There must be something nefarious coming out of the governor’s office. After all, Henry quickly tells us how piddly are the violations:
A wider range of violations, including “safety and sanitation” and “adverse events,” have been found in the almost-seven years that Kasich has served. For example, an oral-suction machine at one abortion facility was found coated with a heavy layer of dust and dirt.
“Dust and dirt.” Much ado about nothing, right?
But a couple of paragraphs further into Henry’s story the reader finds a link to a contemporaneous story in which Henry spells out what the inspections actually found.
Here are a few examples. One abortion clinic did was “not following protocol for transferring patients to a local hospital in case of medical emergency.” If you actually care about women, that’s not insignificant.

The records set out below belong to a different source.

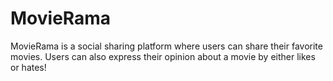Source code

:# MovieRama

MovieRama is a social sharing platform where users can share their favorite movies. Users can also express their opinion about a movie by either likes or hates!
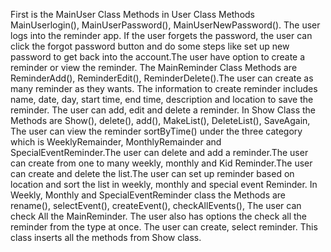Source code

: ﻿First is the MainUser Class Methods in User Class Methods MainUserlogin(), MainUserPassword(), MainUserNewPassword(). The user logs into the reminder app. If the user forgets the password, the user can click the forgot password button and do some steps like set up new password to get back into the account.The user have option to create a reminder or view the reminder. The MainReminder Class Methods are ReminderAdd(), ReminderEdit(), ReminderDelete().The user can create as many reminder as they wants. The information to create reminder includes name, date, day, start time, end time, description and location to save the reminder. The user can add, edit and delete a reminder. In Show Class the Methods are Show(), delete(), add(), MakeList(), DeleteList(), SaveAgain, The user can view the reminder sortByTime() under the three category which is WeeklyRemainder, MonthlyRemainder and  SpecialEventReminder.The user can delete and add a reminder.The user can create from one to many weekly, monthly and Kid Reminder.The user can create and delete the list.The user can set up reminder based on location and sort the list in weekly, monthly and special event Reminder. In Weekly, Monthly and SpecialEventReminder class the Methods are rename(), selectEvent(), createEvent(), checkAllEvents(), The user can check All  the MainReminder. The user also has options the check all the reminder from the type at once. The user can create, select reminder. This class inserts all the methods from Show class.
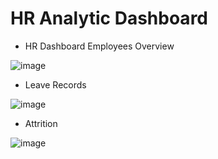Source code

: # HR Analytic Dashboard

- HR Dashboard Employees Overview

![image](https://github.com/user-attachments/assets/a76e40ad-ebed-47ec-8908-0d0e97075545)


- Leave Records

![image](https://github.com/user-attachments/assets/e500c177-0c0d-45ad-bc0c-3e475d102cb0)

- Attrition

![image](https://github.com/user-attachments/assets/cad97971-4f88-4d92-a13a-0cce13511e96)
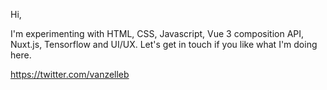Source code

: Hi,

I'm experimenting with HTML, CSS, Javascript, Vue 3 composition API, Nuxt.js, Tensorflow and UI/UX.
Let's get in touch if you like what I'm doing here.

https://twitter.com/vanzelleb


<!---
vanzelleb/vanzelleb is a ✨ special ✨ repository because its `README.md` (this file) appears on your GitHub profile.
You can click the Preview link to take a look at your changes.
--->
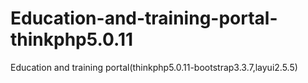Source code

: # Education-and-training-portal-thinkphp5.0.11

Education and training portal(thinkphp5.0.11-bootstrap3.3.7,layui2.5.5)

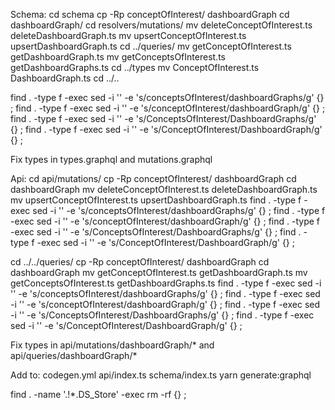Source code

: Schema:
cd schema
cp -Rp conceptOfInterest/ dashboardGraph
cd dashboardGraph/
cd resolvers/mutations/
mv deleteConceptOfInterest.ts deleteDashboardGraph.ts
mv upsertConceptOfInterest.ts upsertDashboardGraph.ts
cd ../queries/
mv getConceptOfInterest.ts getDashboardGraph.ts
mv getConceptsOfInterest.ts getDashboardGraphs.ts
cd ../types
mv ConceptOfInterest.ts DashboardGraph.ts
cd ../..

find . -type f -exec sed -i '' -e 's/conceptsOfInterest/dashboardGraphs/g' {} \;
find . -type f -exec sed -i '' -e 's/conceptOfInterest/dashboardGraph/g' {} \;
find . -type f -exec sed -i '' -e 's/ConceptsOfInterest/DashboardGraphs/g' {} \;
find . -type f -exec sed -i '' -e 's/ConceptOfInterest/DashboardGraph/g' {} \;

Fix types in types.graphql and mutations.graphql


Api:
cd api/mutations/
cp -Rp conceptOfInterest/ dashboardGraph
cd dashboardGraph
mv deleteConceptOfInterest.ts deleteDashboardGraph.ts
mv upsertConceptOfInterest.ts upsertDashboardGraph.ts
find . -type f -exec sed -i '' -e 's/conceptsOfInterest/dashboardGraphs/g' {} \;
find . -type f -exec sed -i '' -e 's/conceptOfInterest/dashboardGraph/g' {} \;
find . -type f -exec sed -i '' -e 's/ConceptsOfInterest/DashboardGraphs/g' {} \;
find . -type f -exec sed -i '' -e 's/ConceptOfInterest/DashboardGraph/g' {} \;

cd ../../queries/
cp -Rp conceptOfInterest/ dashboardGraph
cd dashboardGraph
mv getConceptOfInterest.ts getDashboardGraph.ts
mv getConceptsOfInterest.ts getDashboardGraphs.ts
find . -type f -exec sed -i '' -e 's/conceptsOfInterest/dashboardGraphs/g' {} \;
find . -type f -exec sed -i '' -e 's/conceptOfInterest/dashboardGraph/g' {} \;
find . -type f -exec sed -i '' -e 's/ConceptsOfInterest/DashboardGraphs/g' {} \;
find . -type f -exec sed -i '' -e 's/ConceptOfInterest/DashboardGraph/g' {} \;

Fix types in api/mutations/dashboardGraph/* and api/queries/dashboardGraph/*

Add to:
codegen.yml
api/index.ts
schema/index.ts
yarn generate:graphql

find . -name '.\!*.DS_Store' -exec rm -rf {} \;
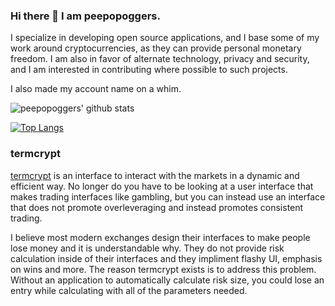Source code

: ### Hi there 👋 I am peepopoggers.

I specialize in developing open source applications, and I base some of my work around cryptocurrencies, as they can provide personal monetary freedom.
I am also in favor of alternate technology, privacy and security, and I am interested in contributing where possible to such projects.

I also made my account name on a whim.

![peepopoggers' github stats](https://github-readme-stats.vercel.app/api?username=peepopoggers&theme=dracula)

[![Top Langs](https://github-readme-stats.vercel.app/api/top-langs/?username=peepopoggers&layout=compact&theme=dracula)](https://github.com/anuraghazra/github-readme-stats)

### termcrypt

[termcrypt](https://github.com/termcrypt) is an interface to interact with the markets in a dynamic and efficient way. No longer do you have to be looking at a user interface that makes trading interfaces like gambling, but you can instead use an interface that does not promote overleveraging and instead promotes consistent trading.

I believe most modern exchanges design their interfaces to make people lose money and it is understandable why. They do not provide risk calculation inside of their interfaces and they impliment flashy UI, emphasis on wins and more. The reason termcrypt exists is to address this problem. Without an application to automatically calculate risk size, you could lose an entry while calculating with all of the parameters needed.
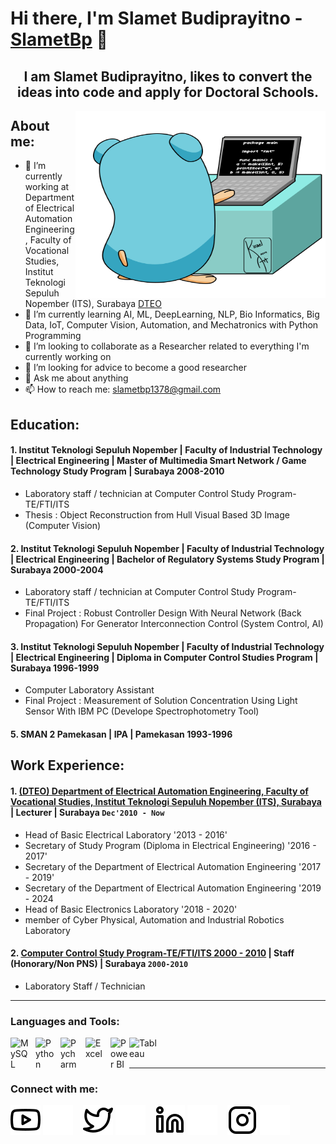 # Hi there, I'm Slamet Budiprayitno - [SlametBp](https://www.youtube.com/channel/UCM1YGq62Lv4b2lh5XZFWM9w) 👋

<h2 align='center'>I am Slamet Budiprayitno, likes to convert the ideas into code and apply for Doctoral Schools.</h2>

<img align='right' src="https://github.com/SlametBp/SlametBp/blob/main/img/animate_programmer.gif" alt="Coder GIF" width="400" height="300">

## About me:
- 🔭 I’m currently working at Department of Electrical Automation Engineering, Faculty of Vocational Studies, Institut Teknologi Sepuluh Nopember (ITS), Surabaya [DTEO](https://www.its.ac.id/teo/)
- 🌱 I’m currently learning AI, ML, DeepLearning, NLP, Bio Informatics, Big Data, IoT, Computer Vision, Automation, and Mechatronics with Python Programming
- 👯 I’m looking to collaborate as a Researcher related to everything I'm currently working on
- 🤔 I’m looking for advice to become a good researcher
- 💬 Ask me about anything
- 📫 How to reach me: slametbp1378@gmail.com

## Education:
#### 1. Institut Teknologi Sepuluh Nopember | Faculty of Industrial Technology | Electrical Engineering | Master of Multimedia Smart Network / Game Technology Study Program | Surabaya 2008-2010
- Laboratory staff / technician at Computer Control Study Program-TE/FTI/ITS
- Thesis : Object Reconstruction from Hull Visual Based 3D Image (Computer Vision)
#### 2. Institut Teknologi Sepuluh Nopember | Faculty of Industrial Technology | Electrical Engineering | Bachelor of Regulatory Systems Study Program | Surabaya 2000-2004
- Laboratory staff / technician at Computer Control Study Program-TE/FTI/ITS
- Final Project : Robust Controller Design With Neural Network (Back Propagation) For Generator Interconnection Control (System Control, AI)
#### 3. Institut Teknologi Sepuluh Nopember | Faculty of Industrial Technology | Electrical Engineering | Diploma in Computer Control Studies Program | Surabaya 1996-1999
- Computer Laboratory Assistant
- Final Project : Measurement of Solution Concentration Using Light Sensor With IBM PC (Develope Spectrophotometry Tool)
#### 5. SMAN 2 Pamekasan | IPA | Pamekasan 1993-1996

## Work Experience:
#### 1. [(DTEO) Department of Electrical Automation Engineering, Faculty of Vocational Studies, Institut Teknologi Sepuluh Nopember (ITS), Surabaya](https://www.its.ac.id/teo/) | Lecturer | Surabaya `Dec'2010 - Now`
   - Head of Basic Electrical Laboratory '2013 - 2016'
   - Secretary of Study Program (Diploma in Electrical Engineering) '2016 - 2017'
   - Secretary of the Department of Electrical Automation Engineering '2017 - 2019'
   - Secretary of the Department of Electrical Automation Engineering '2019 - 2024
   - Head of Basic Electronics Laboratory '2018 - 2020'
   - member of Cyber Physical, Automation and Industrial Robotics Laboratory
#### 2. [Computer Control Study Program-TE/FTI/ITS 2000 - 2010](https://portal.pln.co.id) | Staff (Honorary/Non PNS) | Surabaya `2000-2010`
   - Laboratory Staff / Technician
---

### Languages and Tools:

[<img align="left" alt="MySQL" width="30px" src="https://cdn.jsdelivr.net/gh/devicons/devicon/icons/mysql/mysql-original.svg" style="padding-right:10px;" />][webdev]
[<img align="left" alt="Python" width="30px" src="https://upload.wikimedia.org/wikipedia/commons/thumb/c/c3/Python-logo-notext.svg/110px-Python-logo-notext.svg.png?20100317150552" style="padding-right:10px;" />][webdev]
[<img align="left" alt="Pycharm" width="30px" src="https://upload.wikimedia.org/wikipedia/commons/thumb/1/1d/PyCharm_Icon.svg/220px-PyCharm_Icon.svg.png" style="padding-right:10px;" />][webdev]
[<img align="left" alt="Excel" width="30px" src="https://is2-ssl.mzstatic.com/image/thumb/Purple126/v4/a8/fd/5a/a8fd5a84-c6f1-355f-3b9f-6e86598efaa3/XCEL.png/1200x630bb.png" style="padding-right:10px;" />][webdev]
[<img align="left" alt="Power BI" width="30px" src="https://powerbi.microsoft.com/pictures/application-logos/svg/powerbi.svg" style="padding-right:0px;" />][webdev]
[<img align="left" alt="Tableau" width="50px" src="https://logos-world.net/wp-content/uploads/2021/10/Tableau-Symbol.png" style="padding-right:10px;" />][webdev]

<br />
<br />

---
### Connect with me:

[![website](./img/youtube-light.svg)](https://www.youtube.com/channel/UC22xix7qvwpYWnSQ5QEYtAQ#gh-light-mode-only)
[![website](./img/youtube-dark.svg)](https://www.youtube.com/channel/UC22xix7qvwpYWnSQ5QEYtAQ#gh-dark-mode-only)
&nbsp;&nbsp;
[![website](./img/twitter-light.svg)](https://twitter.com/vincentwwidyan#gh-light-mode-only)
[![website](./img/twitter-dark.svg)](https://twitter.com/vincentwwidyan#gh-dark-mode-only)
&nbsp;&nbsp;
[![website](./img/linkedin-light.svg)](https://www.linkedin.com/in/vincentwidyan#gh-light-mode-only)
[![website](./img/linkedin-dark.svg)](https://www.linkedin.com/in/vincentwidyan#gh-dark-mode-only)
&nbsp;&nbsp;
[![website](./img/instagram-light.svg)](https://instagram.com/vincentwwidyan#gh-light-mode-only)
[![website](./img/instagram-dark.svg)](https://instagram.com/vincentwwidyan#gh-dark-mode-only)



[webdev]: https://github.com/SlametBp/SlametBp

Then there was an abortion clinic that did not carry malpractice liability insurance and “failed to ensure four of four operating room tables were maintained in a safe manner.”

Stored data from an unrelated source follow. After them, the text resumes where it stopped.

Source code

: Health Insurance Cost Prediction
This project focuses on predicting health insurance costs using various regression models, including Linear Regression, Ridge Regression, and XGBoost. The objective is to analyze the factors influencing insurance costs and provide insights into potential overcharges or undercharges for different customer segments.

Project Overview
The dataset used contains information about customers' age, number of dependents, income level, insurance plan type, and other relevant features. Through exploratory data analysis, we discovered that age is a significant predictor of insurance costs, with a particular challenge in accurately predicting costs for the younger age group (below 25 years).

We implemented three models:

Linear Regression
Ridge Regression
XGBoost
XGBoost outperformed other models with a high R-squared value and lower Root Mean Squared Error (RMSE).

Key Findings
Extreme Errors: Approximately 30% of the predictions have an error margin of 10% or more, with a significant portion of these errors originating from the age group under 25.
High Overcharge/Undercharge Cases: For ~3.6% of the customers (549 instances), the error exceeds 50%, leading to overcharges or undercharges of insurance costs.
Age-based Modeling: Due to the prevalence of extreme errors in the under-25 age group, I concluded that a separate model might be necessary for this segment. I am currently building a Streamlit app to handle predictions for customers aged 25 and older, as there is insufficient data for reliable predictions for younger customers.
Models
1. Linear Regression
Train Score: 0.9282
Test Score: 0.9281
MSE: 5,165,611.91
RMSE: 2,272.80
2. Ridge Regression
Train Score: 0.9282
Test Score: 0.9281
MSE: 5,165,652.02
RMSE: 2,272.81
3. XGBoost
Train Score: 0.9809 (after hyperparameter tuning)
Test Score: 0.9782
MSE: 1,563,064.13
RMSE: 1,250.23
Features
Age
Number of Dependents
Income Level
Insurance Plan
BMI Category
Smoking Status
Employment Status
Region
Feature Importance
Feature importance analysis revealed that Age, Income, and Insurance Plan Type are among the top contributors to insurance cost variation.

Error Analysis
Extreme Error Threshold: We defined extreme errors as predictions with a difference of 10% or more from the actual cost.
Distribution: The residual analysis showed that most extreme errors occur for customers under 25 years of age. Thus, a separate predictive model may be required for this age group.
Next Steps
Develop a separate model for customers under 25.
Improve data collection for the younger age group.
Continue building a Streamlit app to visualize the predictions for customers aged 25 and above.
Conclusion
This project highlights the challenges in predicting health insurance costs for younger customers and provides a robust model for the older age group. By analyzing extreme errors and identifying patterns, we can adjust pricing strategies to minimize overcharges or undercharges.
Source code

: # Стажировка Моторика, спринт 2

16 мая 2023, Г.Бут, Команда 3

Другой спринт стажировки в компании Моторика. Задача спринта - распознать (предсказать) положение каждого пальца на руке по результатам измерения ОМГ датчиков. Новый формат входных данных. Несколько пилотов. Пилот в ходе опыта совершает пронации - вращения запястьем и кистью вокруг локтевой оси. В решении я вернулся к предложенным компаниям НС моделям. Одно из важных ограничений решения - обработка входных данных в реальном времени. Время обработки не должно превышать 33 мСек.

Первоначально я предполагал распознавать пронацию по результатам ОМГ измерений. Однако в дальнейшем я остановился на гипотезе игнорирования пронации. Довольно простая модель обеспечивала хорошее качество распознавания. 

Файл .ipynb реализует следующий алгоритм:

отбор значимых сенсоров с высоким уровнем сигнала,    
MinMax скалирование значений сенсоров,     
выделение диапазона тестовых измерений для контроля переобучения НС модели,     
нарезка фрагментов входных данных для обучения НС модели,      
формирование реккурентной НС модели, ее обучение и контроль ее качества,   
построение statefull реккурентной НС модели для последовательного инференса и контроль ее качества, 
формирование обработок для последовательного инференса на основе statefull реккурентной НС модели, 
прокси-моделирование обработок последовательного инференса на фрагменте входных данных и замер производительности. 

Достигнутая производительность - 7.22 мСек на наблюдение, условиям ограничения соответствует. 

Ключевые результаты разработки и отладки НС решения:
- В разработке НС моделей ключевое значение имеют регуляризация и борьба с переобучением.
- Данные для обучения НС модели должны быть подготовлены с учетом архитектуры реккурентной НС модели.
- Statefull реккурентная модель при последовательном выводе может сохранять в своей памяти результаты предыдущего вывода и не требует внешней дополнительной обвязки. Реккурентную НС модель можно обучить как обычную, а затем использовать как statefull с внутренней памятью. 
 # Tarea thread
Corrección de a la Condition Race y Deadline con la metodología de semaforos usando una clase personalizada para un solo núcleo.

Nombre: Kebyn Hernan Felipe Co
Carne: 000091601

What about that  “dust and dirt” reference? That referred to the Planned Parenthood East Health Center in Columbus, Ohio. But “During the Aug. 20, 2015, inspection, it was discovered that a 17-year-old patient had a surgical procedure in July 2014, and the clinic didn’t obtain a signature of the patient’s parent or guardian.”

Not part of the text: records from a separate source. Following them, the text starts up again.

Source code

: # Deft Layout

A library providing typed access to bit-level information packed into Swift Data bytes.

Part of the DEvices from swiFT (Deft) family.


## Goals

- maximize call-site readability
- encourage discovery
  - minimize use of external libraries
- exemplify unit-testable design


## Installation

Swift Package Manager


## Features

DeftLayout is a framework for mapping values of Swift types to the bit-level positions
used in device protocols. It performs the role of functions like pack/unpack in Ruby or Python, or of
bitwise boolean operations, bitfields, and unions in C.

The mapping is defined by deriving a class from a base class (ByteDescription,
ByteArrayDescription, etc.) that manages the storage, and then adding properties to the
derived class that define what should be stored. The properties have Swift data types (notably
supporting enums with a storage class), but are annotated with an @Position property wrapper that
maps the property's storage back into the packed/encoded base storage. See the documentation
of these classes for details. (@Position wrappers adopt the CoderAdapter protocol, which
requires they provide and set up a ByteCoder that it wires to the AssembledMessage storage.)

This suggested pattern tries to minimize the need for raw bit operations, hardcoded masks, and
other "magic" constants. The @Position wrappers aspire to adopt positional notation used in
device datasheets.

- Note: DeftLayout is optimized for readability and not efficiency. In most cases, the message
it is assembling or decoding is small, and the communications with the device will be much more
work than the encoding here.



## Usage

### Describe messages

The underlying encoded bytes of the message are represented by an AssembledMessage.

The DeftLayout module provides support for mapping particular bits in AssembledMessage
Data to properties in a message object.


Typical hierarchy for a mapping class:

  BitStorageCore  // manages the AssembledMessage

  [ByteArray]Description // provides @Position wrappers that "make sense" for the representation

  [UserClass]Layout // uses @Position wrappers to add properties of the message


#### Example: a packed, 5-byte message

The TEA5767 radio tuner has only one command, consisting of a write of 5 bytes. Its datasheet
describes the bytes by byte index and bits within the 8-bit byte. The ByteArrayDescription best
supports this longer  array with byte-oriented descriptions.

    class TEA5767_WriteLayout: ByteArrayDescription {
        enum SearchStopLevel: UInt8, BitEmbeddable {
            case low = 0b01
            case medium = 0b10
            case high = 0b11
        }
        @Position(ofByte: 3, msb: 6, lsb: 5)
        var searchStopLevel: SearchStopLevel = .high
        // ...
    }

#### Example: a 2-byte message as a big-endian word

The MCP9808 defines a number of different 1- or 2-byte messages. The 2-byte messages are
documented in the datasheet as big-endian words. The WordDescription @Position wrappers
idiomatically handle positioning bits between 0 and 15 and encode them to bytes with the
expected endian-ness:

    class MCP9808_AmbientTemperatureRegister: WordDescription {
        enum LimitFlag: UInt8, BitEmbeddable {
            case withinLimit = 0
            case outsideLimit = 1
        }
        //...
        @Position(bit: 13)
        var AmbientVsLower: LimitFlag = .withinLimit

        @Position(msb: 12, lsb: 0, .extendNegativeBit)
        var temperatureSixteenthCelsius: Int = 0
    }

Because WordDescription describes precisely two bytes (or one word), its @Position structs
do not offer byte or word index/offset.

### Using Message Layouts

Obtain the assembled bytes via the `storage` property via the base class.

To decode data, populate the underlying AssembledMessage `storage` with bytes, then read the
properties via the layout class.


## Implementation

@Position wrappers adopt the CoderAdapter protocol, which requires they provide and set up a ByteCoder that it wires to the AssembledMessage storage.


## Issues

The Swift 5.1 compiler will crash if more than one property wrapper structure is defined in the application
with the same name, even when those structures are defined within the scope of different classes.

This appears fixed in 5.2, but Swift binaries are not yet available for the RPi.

So instead of asking why the much more vigorous inspection regime under Kasich, a better question is why the absence of enforcement under Strickland?
“I have no recollections of this event being a topic of discussion in the governor’s office, nor did the governor’s office give guidance or direction to the health department on how to carry out inspections of abortion clinics,” Amanda Wurst, Strickland’s former press secretary, told Henry.
Henry immediately adds “context” to soften the non-enforcement, “To be fair, Ohio had several more abortion clinics while Strickland was governor, and he had to make sweeping budget cutbacks when the Great Recession hit.” [Emphasis mine.]
Abortion clinics argue they are singled out. “Mainly since the Kasich administration took over, we seem to be held to a different standard than other [ambulatory surgical] clinics are,” said Dr. David Burkons, owner of Northeast Ohio Women’s Center. “They seem to be going after abortion clinics to a much greater extent than other non-abortion surgical centers.”
Pro-lifers see it very differently.
Ed Sitter, executive director of Greater Toledo Right to Life, said the health department should conduct inspections of abortion clinics more often.
Twenty-seven ambulatory surgical facility clinics, including half of Ohio’s abortion clinics, are operating despite having expired licenses, according to the health department’s website, as of Friday afternoon.
Oddly, that’s not a violation.
“Clinics are allowed to continue operations after a license is expired as long as they have a pending application” with the department, Melanie Amato [a spokeswoman for the health department] said in an email. “They can apply for their renewal license on the day that their license expires.”